I am speaking of the recent commercial which shows a growing crowd of pedestrians on a city corner staring at a piece of litter on the ground lamenting its presence and repeating 'somebody should do something about it'. As it begins to look like the helpless crowd is never going to 'do something about it', a brave stranger, strolling by, picks up the dirty tissue or food wrapper or whatever, and throws it into a nearby trashcan. Then the narrator intones, after letting us observe the exemplary behavior of the active stranger, that if we see something wrong, we shouldn't just talk about it, but do something, namely, vote.

The message of this commercial immediately struck me as this - voting in the presidential elections is comparable to picking up a dirty tissue. One would expect that the people who write public service announcements, or at least those who hire the writers who compose the ads, could come up with a more impressive analogy to urge citizens to turn out to the polls. But I think the insipid and stupid character of this advertisement provides an excellent reflection of the American presidential elections: they really do not involve voting as a participatory activity, but rather passive one, where people can at best only engage in largely meaningless, symbolic acts. The electoral system does not allow or encourage an actively involved populace, and cannot do so.

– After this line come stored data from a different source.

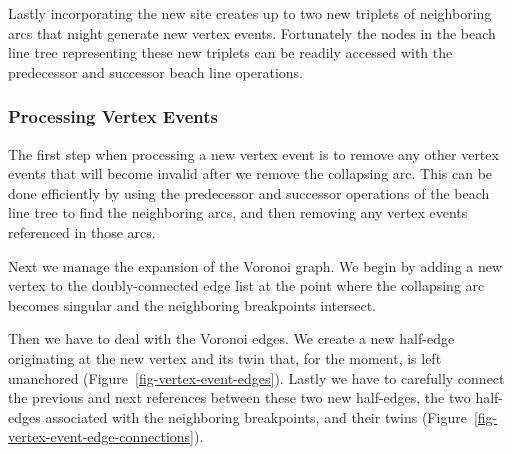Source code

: \documentclass[
  letterpaper,
  DIV=11,
  numbers=noendperiod]{scrartcl}
\begin{document}
Lastly incorporating the new site creates up to two new triplets of
neighboring arcs that might generate new vertex events. Fortunately the
nodes in the beach line tree representing these new triplets can be
readily accessed with the predecessor and successor beach line
operations.

\subsubsection{Processing Vertex Events}\label{processing-vertex-events}

The first step when processing a new vertex event is to remove any other
vertex events that will become invalid after we remove the collapsing
arc. This can be done efficiently by using the predecessor and successor
operations of the beach line tree to find the neighboring arcs, and then
removing any vertex events referenced in those arcs.

Next we manage the expansion of the Voronoi graph. We begin by adding a
new vertex to the doubly-connected edge list at the point where the
collapsing arc becomes singular and the neighboring breakpoints
intersect.

Then we have to deal with the Voronoi edges. We create a new half-edge
originating at the new vertex and its twin that, for the moment, is left
unanchored (Figure~\ref{fig-vertex-event-edges}). Lastly we have to
carefully connect the previous and next references between these two new
half-edges, the two half-edges associated with the neighboring
breakpoints, and their twins
(Figure~\ref{fig-vertex-event-edge-connections}).
\end{document}
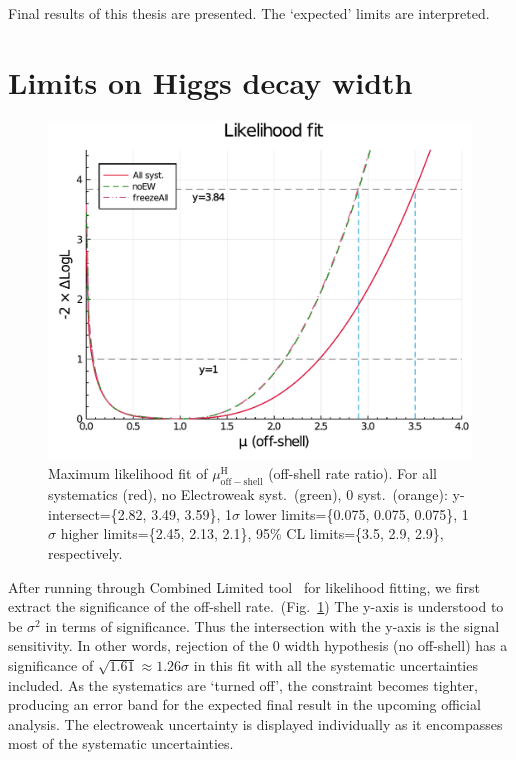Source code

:Final results of this thesis are presented. The 
`expected' limits are interpreted.
\pagebreak
\section{Limits on Higgs decay width}
\begin{figure}[htb]
    \centering
    \includegraphics[width=.8\linewidth]{fig/Final_fit_mu_offshell.pdf}
    \caption{Maximum likelihood fit of $\mu^\mathrm{H}_\mathrm{off-shell}$ (off-shell rate ratio).
    For all systematics (red), no Electroweak syst.~(green),
    0 syst.~(orange): y-intersect=\{2.82, 3.49, 3.59\}, 1$\sigma$ lower limits=\{0.075, 0.075, 0.075\},
1$\sigma$ higher limits=\{2.45, 2.13, 2.1\}, 95\% CL limits=\{3.5, 2.9, 2.9\}, respectively.}
    \label{fig:final_fit_mu}
\end{figure}
After running through Combined Limited tool~\cite{combine1, combine2, combine3} for likelihood fitting, we first extract the significance
of the off-shell rate.~(Fig.~\ref{fig:final_fit_mu})
The y-axis is understood to be $\sigma^2$ in terms of significance. Thus
the intersection with the y-axis is the signal sensitivity. In other words,
rejection of the 0 width hypothesis (no off-shell) has a significance of 
$\sqrt{1.61} \approx 1.26\sigma$ in this fit with all the systematic uncertainties included.
As the systematics are `turned off', the constraint becomes tighter, producing an error band for the expected
final result in the upcoming official analysis. The electroweak uncertainty is displayed individually as
it encompasses most of the systematic uncertainties.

Citizens are assumed, indeed expected, to give a four-year mandate to one of the two members of the American ruling class, and then to return to their non-political activities. Their vote gives them no more rights, or obligations, nor is it meant to. Anyone who takes a progressive systematic or institutional approach to social issues knows that pollution and global warming are not so much the result of an infinite number of individual littering transgressions and subjective decisions, nor are the problems and crises of American society due to the failure of all eligible voters to turn out to the polls.

The substance of politics is reduced to meaninglessness: picking up a piece of trash or clearing away a single piece of vandalism. The liberal ideology of environmentalism, mentioned above, or the one promoted by Richard Nixon, as noted by Michael Parenti, is, 'we all contribute to pollution, we all litter….' This is an irrational way to view the world; it makes us appear to be in a state of somnambulism, i.e. sleepwalking, through history. If we fail to understand that our society, like all other societies, has a logic of its own, a systemic logic, then we fail to conceive of proper solutions. For a systemic problem requires a systemic answer.

In these asinine commercials, voting itself is almost perfect compared to a similar 'political' moment. The crowd simply leaves the scene after the singular piece of trash has been removed - what an excellent analogy with the voting process and political participation, and the ideology of democracy in America. What better verification of the radical critique of American electoral politics, the Democratic Party, and the political process of democracy in America: Voting for John Kerry is picking up a dirty tissue.